In our continuing coverage of Google Fiber, this post will center on the growing reach of Google Fiber and the work of American cities to beat Google Fiber to the connectivity chase. To read our first blog post on the subject, follow this link, “On the Growing Importance of Google Fiber”.
If you live in and around the Austin, Texas area, Google Fiber has a wonderful surprise for you. Recently voted on and announced by the Austin, Texas city council, Google Fiber will roll out its 1 gig connectivity service to 100 locations in and around Austin for free. The move will empower Austin, Texas non-profits and community organizations with the “100 times faster Internet”. The journey for Google Fiber to reach Austin, Texas has been a long one fraught with setbacks, lawsuits, complaints and legal filings designed to slow and shut down the 1000mbps solution. As noted by Angie Beavin of KXAN in Austin, Texas, “The ultra high-speed Internet service is expected to be up and running in parts of Austin by mid-2014…the chosen 100 get free fiber for 10 years.” The impact of Google Fiber is being felt by local institutions and business owners within Austin, Texas:
Rebecca Campbell is the executive director of the Austin Film Society. She’s thrilled to hear Google Fiber is coming to them at no cost.
“This is a game changer, yes. This will up our game,” said Campbell. “Google Fiber will be faster, quicker, better, stronger for the film makers.” She says Google Fiber will create an advantage for the dozens who work out of the studio.
“We’re all kind of competing in a global economy now, and so anything that makes it possible to be more creative and faster is going to give our tenants and Austin an edge,” Campbell said.”
This stated, the more interesting development with Google Fiber is the impact the service is having on city councils around the country.
Los Angeles takes on Google Fiber
With the first Google Fiber installations taking place in Provo, Utah, Los Angeles has taken the steps to become the first major American city to require broadband connectivity for all and 1 Gig Internet speeds to those willing to pay. Announced on November 5, in December the Los Angeles city council will issue request for proposals (RFP), “that would require fiber to be run to every residence, every business, and every government entity within the city limits of Los Angeles.” The statement, taken from L.A. Information Technology Agency GM Steve Reneker, went onto say the city council voted unanimously to move forward with the RFP and that the city expects the project to cost between $3 and $5 billion, charged to the vendor. That’s right, Los Angeles will be providing free 2Mbps to 5Mbps to residents and business and 1 Gig connectivity for those willing to pay yet they won’t be paying a dime of the bill. As noted by ARS Technicia:
“The city is going into it and writing the agreement, basically saying, ‘we have no additional funding for this effort.’ We’re requiring the vendors that respond to pay for the city resources needed to expedite any permitting and inspection associated with laying their fiber,” Reneker said. “If they’re not willing to do that, our City Council may consider a general fund transfer to reimburse those departments, but we’re going in with the assumption that the vendor is going to absorb those up-front costs to make sure they can do their build out in a timely fashion.”

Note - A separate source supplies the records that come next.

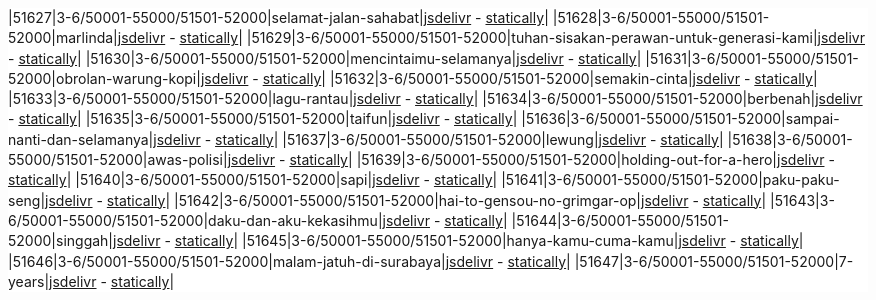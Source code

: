 |51627|3-6/50001-55000/51501-52000|selamat-jalan-sahabat|[jsdelivr](https://cdn.jsdelivr.net/gh/dbchord/png-c-600x600_3-6/50001-55000/51501-52000/selamat-jalan-sahabat.png) - [statically](https://cdn.statically.io/gh/dbchord/png-c-600x600_3-6/img/50001-55000/51501-52000/selamat-jalan-sahabat.png)|
|51628|3-6/50001-55000/51501-52000|marlinda|[jsdelivr](https://cdn.jsdelivr.net/gh/dbchord/png-c-600x600_3-6/50001-55000/51501-52000/marlinda.png) - [statically](https://cdn.statically.io/gh/dbchord/png-c-600x600_3-6/img/50001-55000/51501-52000/marlinda.png)|
|51629|3-6/50001-55000/51501-52000|tuhan-sisakan-perawan-untuk-generasi-kami|[jsdelivr](https://cdn.jsdelivr.net/gh/dbchord/png-c-600x600_3-6/50001-55000/51501-52000/tuhan-sisakan-perawan-untuk-generasi-kami.png) - [statically](https://cdn.statically.io/gh/dbchord/png-c-600x600_3-6/img/50001-55000/51501-52000/tuhan-sisakan-perawan-untuk-generasi-kami.png)|
|51630|3-6/50001-55000/51501-52000|mencintaimu-selamanya|[jsdelivr](https://cdn.jsdelivr.net/gh/dbchord/png-c-600x600_3-6/50001-55000/51501-52000/mencintaimu-selamanya.png) - [statically](https://cdn.statically.io/gh/dbchord/png-c-600x600_3-6/img/50001-55000/51501-52000/mencintaimu-selamanya.png)|
|51631|3-6/50001-55000/51501-52000|obrolan-warung-kopi|[jsdelivr](https://cdn.jsdelivr.net/gh/dbchord/png-c-600x600_3-6/50001-55000/51501-52000/obrolan-warung-kopi.png) - [statically](https://cdn.statically.io/gh/dbchord/png-c-600x600_3-6/img/50001-55000/51501-52000/obrolan-warung-kopi.png)|
|51632|3-6/50001-55000/51501-52000|semakin-cinta|[jsdelivr](https://cdn.jsdelivr.net/gh/dbchord/png-c-600x600_3-6/50001-55000/51501-52000/semakin-cinta.png) - [statically](https://cdn.statically.io/gh/dbchord/png-c-600x600_3-6/img/50001-55000/51501-52000/semakin-cinta.png)|
|51633|3-6/50001-55000/51501-52000|lagu-rantau|[jsdelivr](https://cdn.jsdelivr.net/gh/dbchord/png-c-600x600_3-6/50001-55000/51501-52000/lagu-rantau.png) - [statically](https://cdn.statically.io/gh/dbchord/png-c-600x600_3-6/img/50001-55000/51501-52000/lagu-rantau.png)|
|51634|3-6/50001-55000/51501-52000|berbenah|[jsdelivr](https://cdn.jsdelivr.net/gh/dbchord/png-c-600x600_3-6/50001-55000/51501-52000/berbenah.png) - [statically](https://cdn.statically.io/gh/dbchord/png-c-600x600_3-6/img/50001-55000/51501-52000/berbenah.png)|
|51635|3-6/50001-55000/51501-52000|taifun|[jsdelivr](https://cdn.jsdelivr.net/gh/dbchord/png-c-600x600_3-6/50001-55000/51501-52000/taifun.png) - [statically](https://cdn.statically.io/gh/dbchord/png-c-600x600_3-6/img/50001-55000/51501-52000/taifun.png)|
|51636|3-6/50001-55000/51501-52000|sampai-nanti-dan-selamanya|[jsdelivr](https://cdn.jsdelivr.net/gh/dbchord/png-c-600x600_3-6/50001-55000/51501-52000/sampai-nanti-dan-selamanya.png) - [statically](https://cdn.statically.io/gh/dbchord/png-c-600x600_3-6/img/50001-55000/51501-52000/sampai-nanti-dan-selamanya.png)|
|51637|3-6/50001-55000/51501-52000|lewung|[jsdelivr](https://cdn.jsdelivr.net/gh/dbchord/png-c-600x600_3-6/50001-55000/51501-52000/lewung.png) - [statically](https://cdn.statically.io/gh/dbchord/png-c-600x600_3-6/img/50001-55000/51501-52000/lewung.png)|
|51638|3-6/50001-55000/51501-52000|awas-polisi|[jsdelivr](https://cdn.jsdelivr.net/gh/dbchord/png-c-600x600_3-6/50001-55000/51501-52000/awas-polisi.png) - [statically](https://cdn.statically.io/gh/dbchord/png-c-600x600_3-6/img/50001-55000/51501-52000/awas-polisi.png)|
|51639|3-6/50001-55000/51501-52000|holding-out-for-a-hero|[jsdelivr](https://cdn.jsdelivr.net/gh/dbchord/png-c-600x600_3-6/50001-55000/51501-52000/holding-out-for-a-hero.png) - [statically](https://cdn.statically.io/gh/dbchord/png-c-600x600_3-6/img/50001-55000/51501-52000/holding-out-for-a-hero.png)|
|51640|3-6/50001-55000/51501-52000|sapi|[jsdelivr](https://cdn.jsdelivr.net/gh/dbchord/png-c-600x600_3-6/50001-55000/51501-52000/sapi.png) - [statically](https://cdn.statically.io/gh/dbchord/png-c-600x600_3-6/img/50001-55000/51501-52000/sapi.png)|
|51641|3-6/50001-55000/51501-52000|paku-paku-seng|[jsdelivr](https://cdn.jsdelivr.net/gh/dbchord/png-c-600x600_3-6/50001-55000/51501-52000/paku-paku-seng.png) - [statically](https://cdn.statically.io/gh/dbchord/png-c-600x600_3-6/img/50001-55000/51501-52000/paku-paku-seng.png)|
|51642|3-6/50001-55000/51501-52000|hai-to-gensou-no-grimgar-op|[jsdelivr](https://cdn.jsdelivr.net/gh/dbchord/png-c-600x600_3-6/50001-55000/51501-52000/hai-to-gensou-no-grimgar-op.png) - [statically](https://cdn.statically.io/gh/dbchord/png-c-600x600_3-6/img/50001-55000/51501-52000/hai-to-gensou-no-grimgar-op.png)|
|51643|3-6/50001-55000/51501-52000|daku-dan-aku-kekasihmu|[jsdelivr](https://cdn.jsdelivr.net/gh/dbchord/png-c-600x600_3-6/50001-55000/51501-52000/daku-dan-aku-kekasihmu.png) - [statically](https://cdn.statically.io/gh/dbchord/png-c-600x600_3-6/img/50001-55000/51501-52000/daku-dan-aku-kekasihmu.png)|
|51644|3-6/50001-55000/51501-52000|singgah|[jsdelivr](https://cdn.jsdelivr.net/gh/dbchord/png-c-600x600_3-6/50001-55000/51501-52000/singgah.png) - [statically](https://cdn.statically.io/gh/dbchord/png-c-600x600_3-6/img/50001-55000/51501-52000/singgah.png)|
|51645|3-6/50001-55000/51501-52000|hanya-kamu-cuma-kamu|[jsdelivr](https://cdn.jsdelivr.net/gh/dbchord/png-c-600x600_3-6/50001-55000/51501-52000/hanya-kamu-cuma-kamu.png) - [statically](https://cdn.statically.io/gh/dbchord/png-c-600x600_3-6/img/50001-55000/51501-52000/hanya-kamu-cuma-kamu.png)|
|51646|3-6/50001-55000/51501-52000|malam-jatuh-di-surabaya|[jsdelivr](https://cdn.jsdelivr.net/gh/dbchord/png-c-600x600_3-6/50001-55000/51501-52000/malam-jatuh-di-surabaya.png) - [statically](https://cdn.statically.io/gh/dbchord/png-c-600x600_3-6/img/50001-55000/51501-52000/malam-jatuh-di-surabaya.png)|
|51647|3-6/50001-55000/51501-52000|7-years|[jsdelivr](https://cdn.jsdelivr.net/gh/dbchord/png-c-600x600_3-6/50001-55000/51501-52000/7-years.png) - [statically](https://cdn.statically.io/gh/dbchord/png-c-600x600_3-6/img/50001-55000/51501-52000/7-years.png)|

“The winning bidder would not be required to offer land line phone service or television, but it’s likely that they would. “I would think that’s how they’ll justify the build out, is being able to offer triple play [packages],” Reneker said.”

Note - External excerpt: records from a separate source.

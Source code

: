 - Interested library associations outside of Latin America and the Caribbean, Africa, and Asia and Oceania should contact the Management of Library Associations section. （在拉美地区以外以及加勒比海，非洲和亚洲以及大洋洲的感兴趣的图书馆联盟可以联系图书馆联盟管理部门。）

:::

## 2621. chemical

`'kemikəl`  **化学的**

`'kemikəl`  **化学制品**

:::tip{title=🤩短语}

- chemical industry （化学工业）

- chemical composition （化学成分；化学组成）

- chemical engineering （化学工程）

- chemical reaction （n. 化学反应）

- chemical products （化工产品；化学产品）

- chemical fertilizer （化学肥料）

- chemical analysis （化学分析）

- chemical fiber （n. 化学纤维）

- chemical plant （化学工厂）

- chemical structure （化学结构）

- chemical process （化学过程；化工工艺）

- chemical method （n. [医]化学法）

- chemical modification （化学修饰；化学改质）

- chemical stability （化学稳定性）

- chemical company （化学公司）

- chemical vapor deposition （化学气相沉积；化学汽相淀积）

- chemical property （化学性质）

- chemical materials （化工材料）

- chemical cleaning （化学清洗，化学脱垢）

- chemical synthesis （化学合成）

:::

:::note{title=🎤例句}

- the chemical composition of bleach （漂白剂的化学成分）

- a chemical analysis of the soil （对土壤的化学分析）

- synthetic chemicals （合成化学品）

Interestingly enough, although Los Angeles will be relying on vendors to accomplish the task, Google Fiber will not be the number one choice of the city council. As Google Fiber only currently deals with residential connectivity and Los Angeles has plans for both homes and businesses, the city is looking to extend the offer to any provider willing to bite.
The importance of the Los Angeles RFP’s can’t be overstated. Instead of waiting for Google Fiber or another ISP to come in and offer higher connectivity and wi-fi, the city has not only recognized the need for free and higher connectivity but it has also taken the steps to fulfill that need. One can only hope that other cities around the country, spurred on by Google Fiber, begin to take the same action.